Ottantacinque giorni di attività, settemila persone sfollate, tremila strutture distrutte, un morto. È questo il bilancio dell’ultima eruzione del Cumbre Vieja, vulcano delle Canarie, che prima di tornare a dormire ha fatto parlare di sé in tutto il mondo per l’inusuale durata e violenza dei suoi «capricci». Mai, secondo i dati a disposizione degli esperti, un’eruzione della «Cima vecchia» si è estesa su un lasso di tempo così lungo. Ma, per quanto spaventoso, l’evento registrato nell’arcipelago spagnolo è ben lungi dall’essere la più estesa tra gli innumerevoli vulcani disseminati nel mondo.
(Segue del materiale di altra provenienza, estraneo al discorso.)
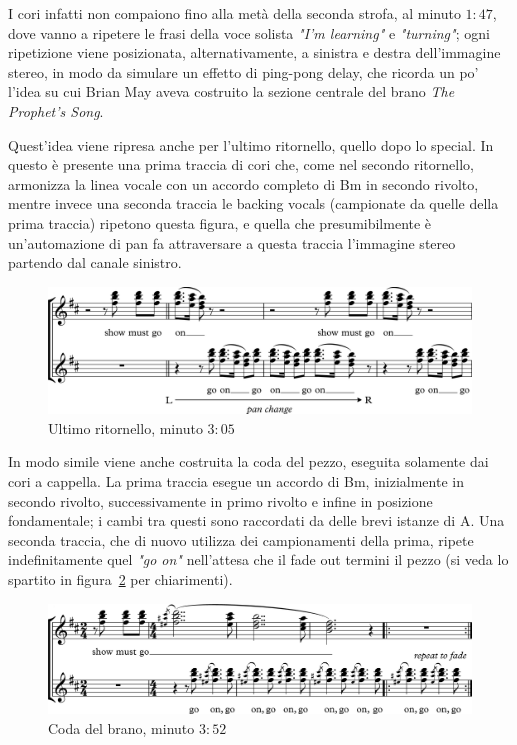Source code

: \documentclass[12pt]{article}
\begin{document}
I cori infatti non compaiono fino alla metà della seconda strofa, al minuto \(1:47\), dove vanno a ripetere le frasi della voce solista \emph{"I'm learning"} e \emph{"turning"}; ogni ripetizione viene posizionata, alternativamente, a sinistra e destra dell'immagine stereo, in modo da simulare un effetto di ping-pong delay, che ricorda un po' l'idea su cui Brian May aveva costruito la sezione centrale del brano \emph{The Prophet's Song}.

Quest'idea viene ripresa anche per l'ultimo ritornello, quello dopo lo special. In questo è presente una prima traccia di cori che, come nel secondo ritornello, armonizza la linea vocale con un accordo completo di Bm in secondo rivolto, mentre invece una seconda traccia le backing vocals (campionate da quelle della prima traccia) ripetono questa figura, e quella che presumibilmente è un'automazione di pan fa attraversare a questa traccia l'immagine stereo partendo dal canale sinistro.

\begin{figure}[H]
 \centering
 \includegraphics[width=\textwidth,keepaspectratio]{back_vox/choir1}
 \caption{Ultimo ritornello, minuto \(3:05\)}
 \label{fig:choir1}
\end{figure}

In modo simile viene anche costruita la coda del pezzo, eseguita solamente dai cori a cappella. La prima traccia esegue un accordo di Bm, inizialmente in secondo rivolto, successivamente in primo rivolto e infine in posizione fondamentale; i cambi tra questi sono raccordati da delle brevi istanze di A. Una seconda traccia, che di nuovo utilizza dei campionamenti della prima, ripete indefinitamente quel \emph{"go on"} nell'attesa che il fade out termini il pezzo (si veda lo spartito in figura~\ref{fig:choir2} per chiarimenti).

\begin{figure}[H]
 \centering
 \includegraphics[width=\textwidth,keepaspectratio]{back_vox/choir2}
 \caption{Coda del brano, minuto \(3:52\)}
 \label{fig:choir2}
\end{figure}
\end{document}
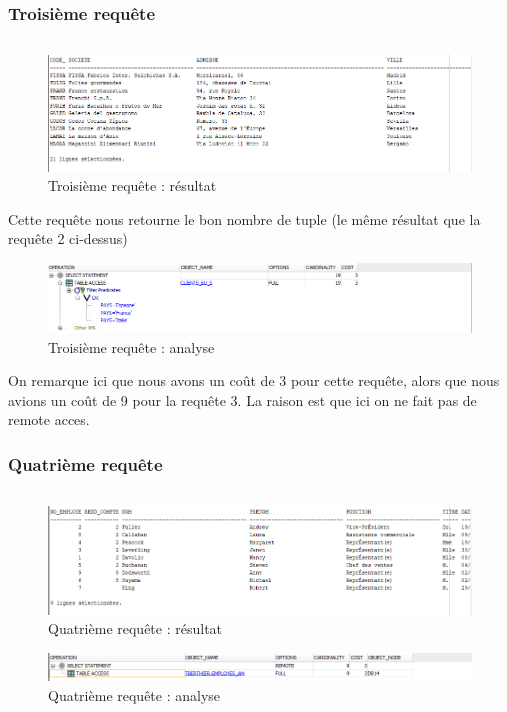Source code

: \documentclass[10pt,a4paper]{article}
\theoremstyle{plain}
\begin{document}
\subsubsection{Troisième requête}
\inputminted{sql}{EUS_IV-A-3.sql}
\begin{figure}[H]
    \centering
    \includegraphics[width=15cm]{EUS_req3.PNG}
    \caption{Troisième requête : résultat}
\end{figure}
Cette requête nous retourne le bon nombre de tuple (le même résultat que la requête 2 ci-dessus)

\begin{figure}[H]
    \centering
    \includegraphics[width=15cm]{EUS_req3_analyse.PNG}
    \caption{Troisième requête : analyse}
\end{figure}
On remarque ici que nous avons un coût de 3 pour cette requête, alors que nous avions un coût de 9 pour la requête 3. La raison est que ici on ne fait pas de remote acces.
\newpage

\subsubsection{Quatrième requête}
\inputminted{sql}{EUS_IV-A-4.sql}
\begin{figure}[H]
    \centering
    \includegraphics[width=15cm]{EUS_req4.PNG}
    \caption{Quatrième requête : résultat}
\end{figure}

\begin{figure}[H]
    \centering
    \includegraphics[width=15cm]{EUS_req4_analyse.PNG}
    \caption{Quatrième requête : analyse}
\end{figure}
\newpage
\end{document}
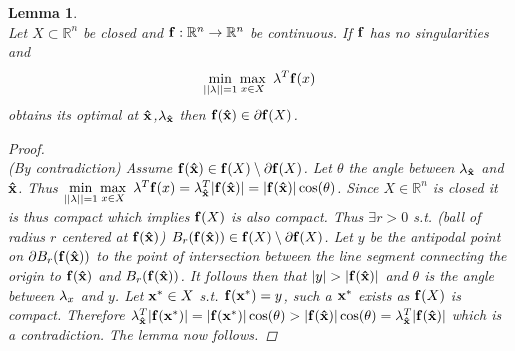 \documentclass[11pt]{article}
\theoremstyle{plain}
\newtheorem{lem}[thm]{Lemma}
\theoremstyle{definition}
\theoremstyle{remark}
\begin{document}
\begin{lem} \ \\
\label{lem:BdOpt}
Let $X\subset\mathbb{R}^n$ be closed and $\bold{f}:\mathbb{R}^n\rightarrow\mathbb{R}^n$ be continuous. If $\bold{f}$ has no singularities and $$\min\limits_{||\bold{\lambda}||=1}\max\limits_{x\in X}\ \bold{\lambda}^T\bold{f}(x)$$
obtains its optimal at $\bold{\hat{x}}$,$\bold{\lambda}_{\bold{\hat{x}}}$ then $\bold{f}(\bold{\hat{x}})\in \partial \bold{f}(X)$. 

\begin{proof} \ \\
(By contradiction) Assume $\bold{f}(\bold{\hat{x}})\in \bold{f}(X)\setminus\partial \bold{f}(X)$. Let $\theta$ the angle between $\bold{\lambda}_{\bold{\hat{x}}}$ and $\bold{\hat{x}}$. Thus $\min\limits_{||\bold{\lambda}||=1}\max\limits_{x\in X}\ \bold{\lambda}^T\bold{f}(x)=\bold{\lambda}_{\bold{\hat{x}}}^T|\bold{f}(\bold{\hat{x}})|=|\bold{f}(\bold{\hat{x}})|\cos(\theta)$. Since $X\in\mathbb{R}^n$ is closed it is thus compact which implies $\bold{f}(X)$ is also compact. Thus $\exists r>0$ s.t. (ball of radius $r$ centered at $\bold{f}(\bold{\hat{x}})$) $B_r(\bold{f}(\bold{\hat{x}}))\in \bold{f}(X)\setminus\partial \bold{f}(X)$. Let $y$ be the antipodal point on $\partial B_r(\bold{f}(\bold{\hat{x}}))$ to the point of intersection between the line segment connecting the origin to $\bold{f}(\bold{\hat{x}})$ and $B_r(\bold{f}(\bold{\hat{x}}))$. It follows then that $|y|>|\bold{f}(\bold{\hat{x}})|$ and $\theta$ is the angle between $\bold{\lambda}_x$ and $y$.   Let $\bold{x^*}\in X$ s.t. $\bold{f}(\bold{x^*})=y$, such a $\bold{x^*}$ exists as $\bold{f}(X)$ is compact. Therefore $\bold{\lambda}_{\bold{\hat{x}}}^T|\bold{f}(\bold{x^*})|=|\bold{f}(\bold{x^*})|\cos(\theta)>|\bold{f}(\bold{\hat{x}})|\cos(\theta)=\bold{\lambda}_{\bold{\hat{x}}}^T|\bold{f}(\bold{\hat{x}})|$ which is a contradiction. 
The lemma now follows.
\end{proof}
\end{lem}
\end{document}
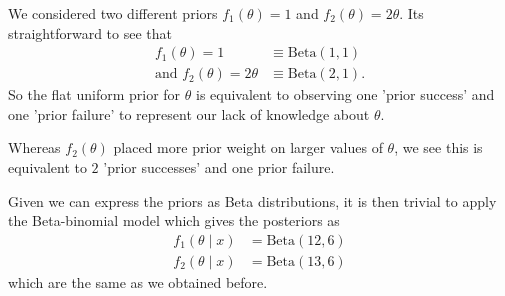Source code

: \documentclass[10pt, a4paper]{article}
\begin{document}
\begin{example}
    We considered two different priors $f_1(\theta) = 1$ and $f_2(\theta) = 2\theta$.
    Its straightforward to see that
    \begin{align*}
        f_1(\theta) = 1 &\equiv \mathrm{Beta}(1, 1) \\
        \text{and } f_2(\theta) = 2\theta &\equiv \mathrm{Beta}(2, 1).
    \end{align*}
    So the flat uniform prior for $\theta$ is equivalent to observing one 'prior success' and one 'prior failure' to represent our lack of knowledge about $\theta$.

    Whereas $f_2(\theta)$ placed more prior weight on larger values of $\theta$,
    we see this is equivalent to $2$ 'prior successes' and one prior failure.

    Given we can express the priors as Beta distributions,
    it is then trivial to apply the Beta-binomial model which gives the posteriors as
    \begin{align*}
        f_1(\theta\mid x) &= \mathrm{Beta}(12, 6) \\
        f_2(\theta\mid x) &= \mathrm{Beta}(13, 6)
    \end{align*}
    which are the same as we obtained before.
\end{example}
\end{document}
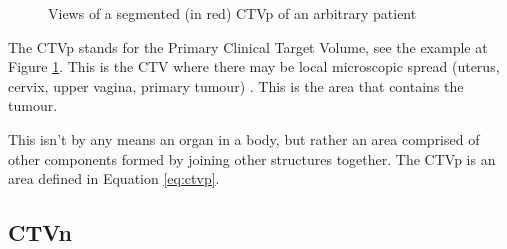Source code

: \documentclass[11pt,twoside]{report}
\begin{document}
\begin{figure}[H]
  \centering
  \caption{Views of a segmented (in red) CTVp of an arbitrary patient}
  \label{fig:example-CTVp}
\end{figure}

The CTVp stands for the Primary Clinical Target Volume, see the example at Figure \ref{fig:example-CTVp}. This is the CTV where there may be local microscopic spread (uterus, cervix, upper vagina, primary tumour) \cite{AMLART-data}. This is the area that contains the tumour.

This isn't by any means an organ in a body, but rather an area comprised of other components formed by joining other structures together. The CTVp is an area defined in Equation \ref{eq:ctvp}.

\subsection{CTVn}\label{sec:data-CTVn}
\end{document}
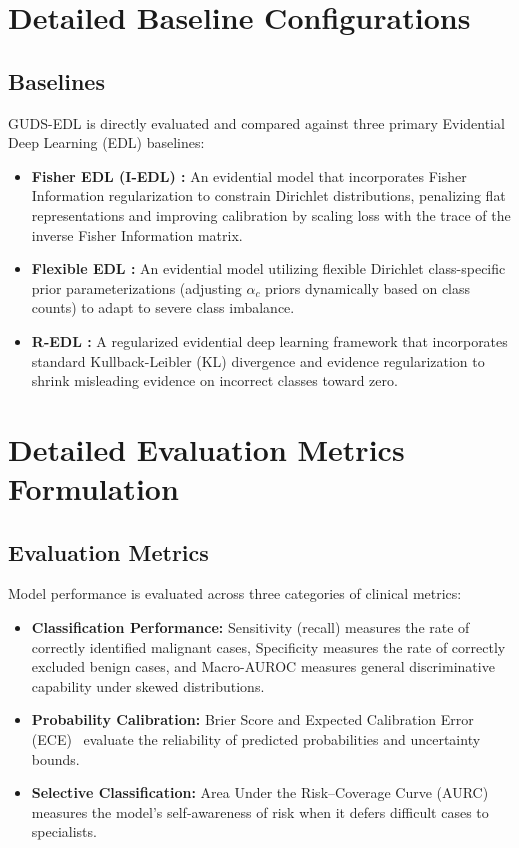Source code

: \documentclass[letterpaper]{article} %
\begin{document}
\section{Detailed Baseline Configurations}
\subsection{Baselines}\label{subsec:baselines}

GUDS-EDL is directly evaluated and compared against three primary Evidential Deep Learning (EDL) baselines:
\begin{itemize}
    \item \textbf{Fisher EDL (I-EDL) \cite{fisher_edl2023}:} An evidential model that incorporates Fisher Information regularization to constrain Dirichlet distributions, penalizing flat representations and improving calibration by scaling loss with the trace of the inverse Fisher Information matrix.
    \item \textbf{Flexible EDL \cite{flexible_edl2023}:} An evidential model utilizing flexible Dirichlet class-specific prior parameterizations (adjusting $\alpha_c$ priors dynamically based on class counts) to adapt to severe class imbalance.
    \item \textbf{R-EDL \cite{sensoy2018evidential}:} A regularized evidential deep learning framework that incorporates standard Kullback-Leibler (KL) divergence and evidence regularization to shrink misleading evidence on incorrect classes toward zero.
\end{itemize}


\section{Detailed Evaluation Metrics Formulation}
\subsection{Evaluation Metrics}\label{subsec:metrics}

Model performance is evaluated across three categories of clinical metrics:
\begin{itemize}
    \item \textbf{Classification Performance:} Sensitivity (recall) measures the rate of correctly identified malignant cases, Specificity measures the rate of correctly excluded benign cases, and Macro-AUROC measures general discriminative capability under skewed distributions.
    \item \textbf{Probability Calibration:} Brier Score and Expected Calibration Error (ECE)~\cite{naeini2015obtaining} evaluate the reliability of predicted probabilities and uncertainty bounds.
    \item \textbf{Selective Classification:} Area Under the Risk--Coverage Curve (AURC)~\cite{geifman2017selective,geifman2019selectivenet,jaeger2023call} measures the model's self-awareness of risk when it defers difficult cases to specialists.
\end{itemize}
\end{document}

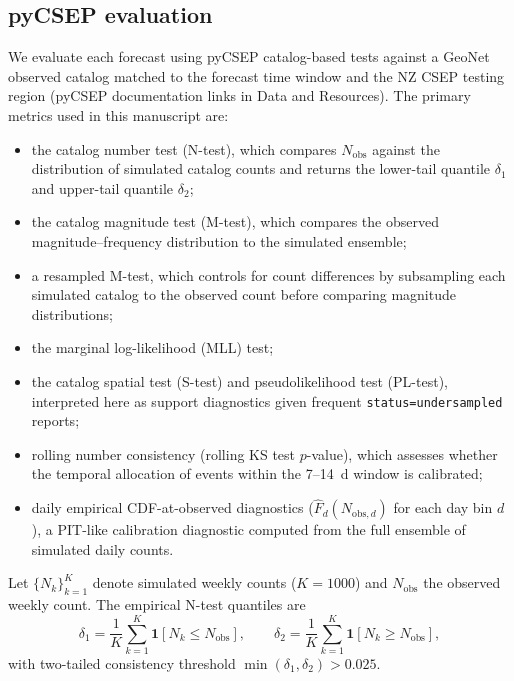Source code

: \documentclass[12pt,letterpaper]{article}
\begin{document}
\subsection{pyCSEP evaluation}

We evaluate each forecast using pyCSEP catalog-based tests against a GeoNet
observed catalog matched to the forecast time window and the NZ CSEP testing
region (pyCSEP documentation links in Data and Resources). The primary metrics used in
this manuscript are:

\begin{itemize}
    \item the catalog number test (N-test), which compares $N_{\mathrm{obs}}$
          against the distribution of simulated catalog counts and returns the
          lower-tail quantile $\delta_1$ and upper-tail quantile $\delta_2$;
    \item the catalog magnitude test (M-test), which compares the
          observed magnitude--frequency distribution to the simulated ensemble;
    \item a resampled M-test, which controls for count differences by
          subsampling each simulated catalog to the observed count before
          comparing magnitude distributions;
    \item the marginal log-likelihood (MLL) test;
    \item the catalog spatial test (S-test) and pseudolikelihood test (PL-test),
          interpreted here as support diagnostics given frequent
          \texttt{status=undersampled} reports;
    \item rolling number consistency (rolling KS test $p$-value), which
          assesses whether the temporal allocation of events within the
          7--14~d window is calibrated;
    \item daily empirical CDF-at-observed diagnostics
          ($\hat{F}_d(N_{\mathrm{obs},d})$ for each day bin $d$), a PIT-like
          calibration diagnostic computed from the full ensemble of simulated
          daily counts.
\end{itemize}

Let $\{N_k\}_{k=1}^K$ denote simulated weekly counts ($K=1000$) and
$N_{\mathrm{obs}}$ the observed weekly count. The empirical N-test quantiles
are
\begin{equation}
\delta_1 = \frac{1}{K}\sum_{k=1}^K \mathbf{1}[N_k \le N_{\mathrm{obs}}],
\qquad
\delta_2 = \frac{1}{K}\sum_{k=1}^K \mathbf{1}[N_k \ge N_{\mathrm{obs}}],
\label{eq:n_test}
\end{equation}
with two-tailed consistency threshold $\min(\delta_1,\delta_2)>0.025$.
\end{document}
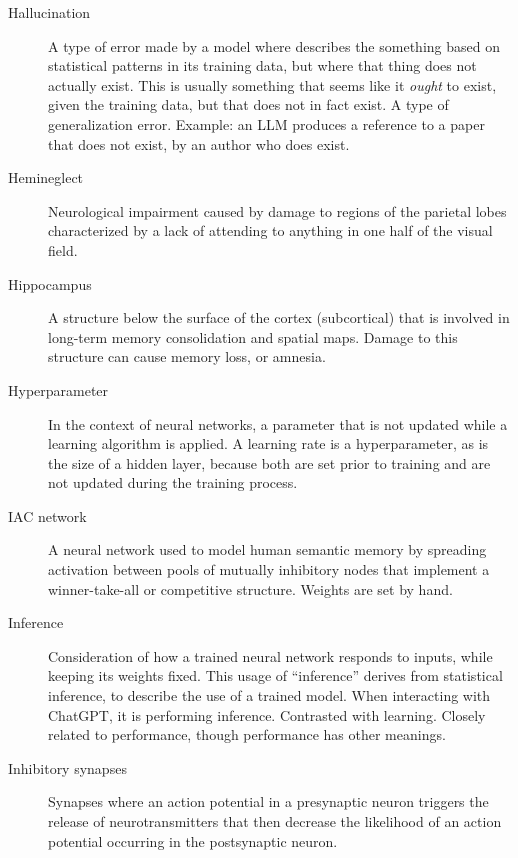 \begin{description}
\item[Hallucination] A type of error made by a model where describes the something based on statistical patterns in its training data, but where that thing does not actually exist. This is usually something that seems like it \emph{ought} to exist, given the training data, but that does not in fact exist. A type of generalization error. Example: an LLM produces a reference to a paper that does not exist, by an author who does exist.

\item[Hemineglect] Neurological impairment caused by damage to regions of the parietal lobes characterized by a lack of attending to anything in one half of the visual field.

\item[Hippocampus] A structure below the surface of the cortex (subcortical) that is involved in long-term memory consolidation and spatial maps. Damage to this structure can cause memory loss, or amnesia. 


\item[Hyperparameter] In the context of neural networks, a parameter that is not updated while a learning algorithm is applied. A learning rate is a hyperparameter, as is the size of a hidden layer, because both are set prior to training and are not updated during the training process.

\item[IAC network] A neural network used to model human semantic memory by spreading activation between pools of mutually inhibitory nodes that implement a winner-take-all or competitive structure. Weights are set by hand. 

\item[Inference] Consideration of how a trained neural network responds to inputs, while keeping its weights fixed. This usage of ``inference'' derives from statistical inference, to describe the use of a trained model. When interacting with ChatGPT, it is performing inference. Contrasted with learning.  Closely related to performance, though performance has other meanings.

\item[Inhibitory synapses] Synapses where an action potential in a presynaptic neuron triggers the release of neurotransmitters that then decrease the likelihood of an action potential occurring in the postsynaptic neuron.


\end{description}
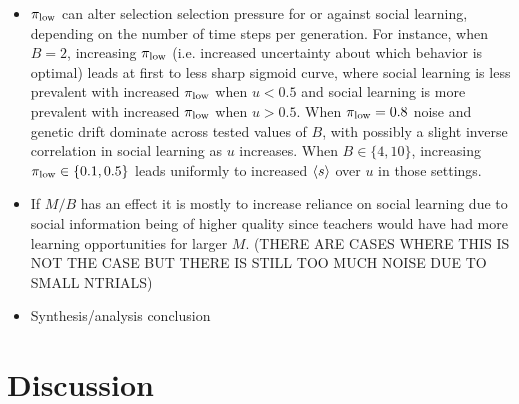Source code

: \documentclass[letterpaper,11.5pt]{scrartcl}
\begin{document}
\begin{itemize}
  \item 
    $\pi_{\mathrm{low}}$ can alter selection selection pressure for or
    against social learning, depending on the number of time steps per generation.
    For instance, when $B=2$, increasing $\pi_{\mathrm{low}}$ (i.e. increased uncertainty
    about which behavior is optimal) leads at first to less sharp sigmoid curve, 
    where social learning is less prevalent with increased $\pi_{\mathrm{low}}$ when
    $u < 0.5$ and social learning is more prevalent with increased $\pi_{\mathrm{low}}$
    when $u > 0.5$. When $\pi_{\mathrm{low}} = 0.8$ noise and genetic drift dominate across
    tested values of $B$, with possibly a slight inverse correlation 
    in social learning as $u$ increases. When $B \in \{4,10\}$, increasing
    $\pi_{\mathrm{low}} \in \{0.1, 0.5\}$ leads uniformly to increased $\langle s \rangle$ over 
    $u$ in those settings.     

  \item
    If $M/B$ has an effect it is mostly to 
    increase reliance on social learning due to social information being of 
    higher quality since teachers would have had more learning opportunities
    for larger $M$. (THERE ARE CASES WHERE THIS IS NOT THE CASE BUT THERE IS 
    STILL TOO MUCH NOISE DUE TO SMALL NTRIALS)

  \item
    Synthesis/analysis conclusion 
    
\end{itemize}






\section{Discussion}




\setlength{\bibleftmargin}{.125in}
\setlength{\bibindent}{-\bibleftmargin}


% 
\end{document}
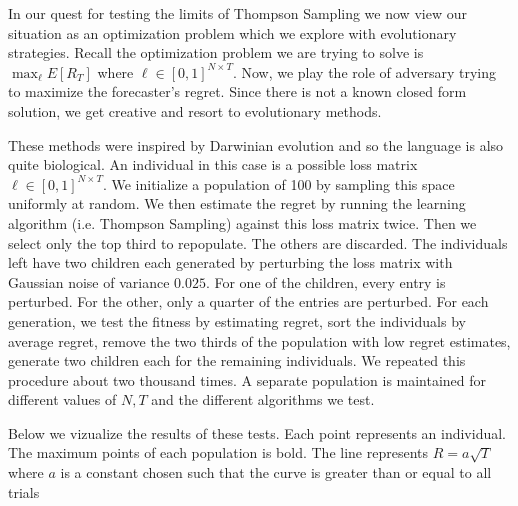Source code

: \documentclass[10pt,a4paper]{article} %
\begin{document}
	In our quest for testing the limits of Thompson Sampling we now view our situation as an optimization problem which we explore with evolutionary strategies.  Recall the optimization problem we are trying to solve is $ \max_\ell E [R_T] $ where $\ell \in \left[ 0, 1 \right]^{N \times T} $.  Now, we play the role of adversary trying to maximize the forecaster's regret.  Since there is not a known closed form solution, we get creative and resort to evolutionary methods.
		
	These methods were inspired by Darwinian evolution and so the language is also quite biological.  An individual in this case is a possible loss matrix $\ell \in \left[ 0, 1 \right]^{N \times T} $.  We initialize a population of 100 by sampling this space uniformly at random.  We then estimate the regret by running the learning algorithm (i.e. Thompson Sampling) against this loss matrix twice.  Then we select only the top third to repopulate.  The others are discarded.  The individuals left have two children each generated by perturbing the loss matrix with Gaussian noise of variance $0.025$.  For one of the children, every entry is perturbed. For the other, only a quarter of the entries are perturbed.  For each generation, we test the fitness by estimating regret, sort the individuals by average regret, remove the two thirds of the population with low regret estimates, generate two children each for the remaining individuals.  We repeated this procedure about two thousand times.  A separate population is maintained for different values of $N, T$ and the different algorithms we test.
		
	Below we vizualize the results of these tests.  Each point represents an individual.  The maximum points of each population is bold.  The line represents $R = a \sqrt{T}$ where $a$ is a constant chosen such that the curve is greater than or equal to all trials 
	
		
	\begin{figure}[h!]
	\end{figure}
\end{document}

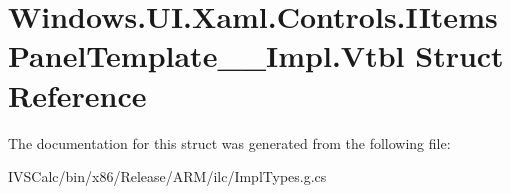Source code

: \hypertarget{struct_windows_1_1_u_i_1_1_xaml_1_1_controls_1_1_i_items_panel_template_____impl_1_1_vtbl}{}\section{Windows.\+U\+I.\+Xaml.\+Controls.\+I\+Items\+Panel\+Template\+\_\+\+\_\+\+Impl.\+Vtbl Struct Reference}
\label{struct_windows_1_1_u_i_1_1_xaml_1_1_controls_1_1_i_items_panel_template_____impl_1_1_vtbl}


The documentation for this struct was generated from the following file\+:\begin{DoxyCompactItemize}
\item 
I\+V\+S\+Calc/bin/x86/\+Release/\+A\+R\+M/ilc/Impl\+Types.\+g.\+cs\end{DoxyCompactItemize}
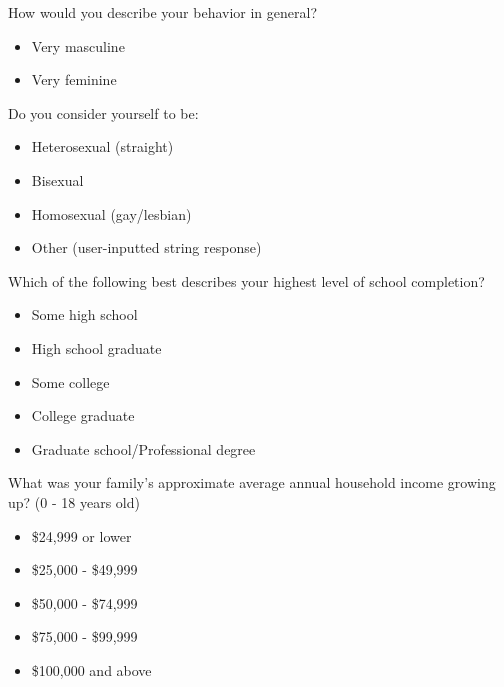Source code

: \documentclass[twoside]{report}
\begin{document}
\begin{multicols}{2}
 How would you describe your behavior in general?

 \begin{itemize}
  \item
        Very masculine
 \end{itemize}

 \begin{itemize}
  \item
        Very feminine
 \end{itemize}

 Do you consider yourself to be:

 \begin{itemize}
  \item
        Heterosexual (straight)
 \end{itemize}

 \begin{itemize}
  \item
        Bisexual
  \item
        Homosexual (gay/lesbian)
  \item
        Other (user-inputted string response)
 \end{itemize}

 Which of the following best describes your highest level of school completion?

 \begin{itemize}
  \item
        Some high school
 \end{itemize}

 \begin{itemize}
  \item
        High school graduate
  \item
        Some college
  \item
        College graduate
  \item
        Graduate school/Professional degree
 \end{itemize}

 What was your family's approximate average annual household income growing up? (0 - 18 years old)

 \begin{itemize}
  \item
        \$24,999 or lower
 \end{itemize}

 \begin{itemize}
  \item
        \$25,000 - \$49,999
  \item
        \$50,000 - \$74,999
  \item
        \$75,000 - \$99,999
  \item
        \$100,000 and above
 \end{itemize}


\end{multicols}
\end{document}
Basti pensare che il monte Yasur, situato sull’isola di Tanna (Oceano Pacifico), sta eruttando in maniera praticamente ininterrotta da almeno 247 anni: nel 1774 il suo bagliore sembra abbia funto da guida al celebre esploratore James Cook.

Con Marco Brenna, docente presso il dipartimento di geologia dell’Università di Otago (Nuova Zelanda) ed esperto in vulcanologia, parliamo del caso del Cumbre Vieja e di altri affascinanti, pericolosi, vulcani.

L’eruzione del Cumbre Vieja. / © EPA/Miguel Calero
L’eruzione del Cumbre Vieja. / © EPA/Miguel Calero

Tettonica delle placche ed eruzioni

Per capire l’attività vulcanica (e sismica), è bene prima saperne qualcosa della teoria della tettonica delle placche. Modello condiviso dalla maggior parte degli scienziati, divide la litosfera (parte più esterna del nostro pianeta, con uno spessore che varia fra i 70 e i 113 chilometri e comprendente la crosta terrestre e la parte più esterna del mantello) in una ventina di placche. Queste «galleggiano» come zattere sullo strato meno rigido e fluido subito sottostante: l’astenosfera.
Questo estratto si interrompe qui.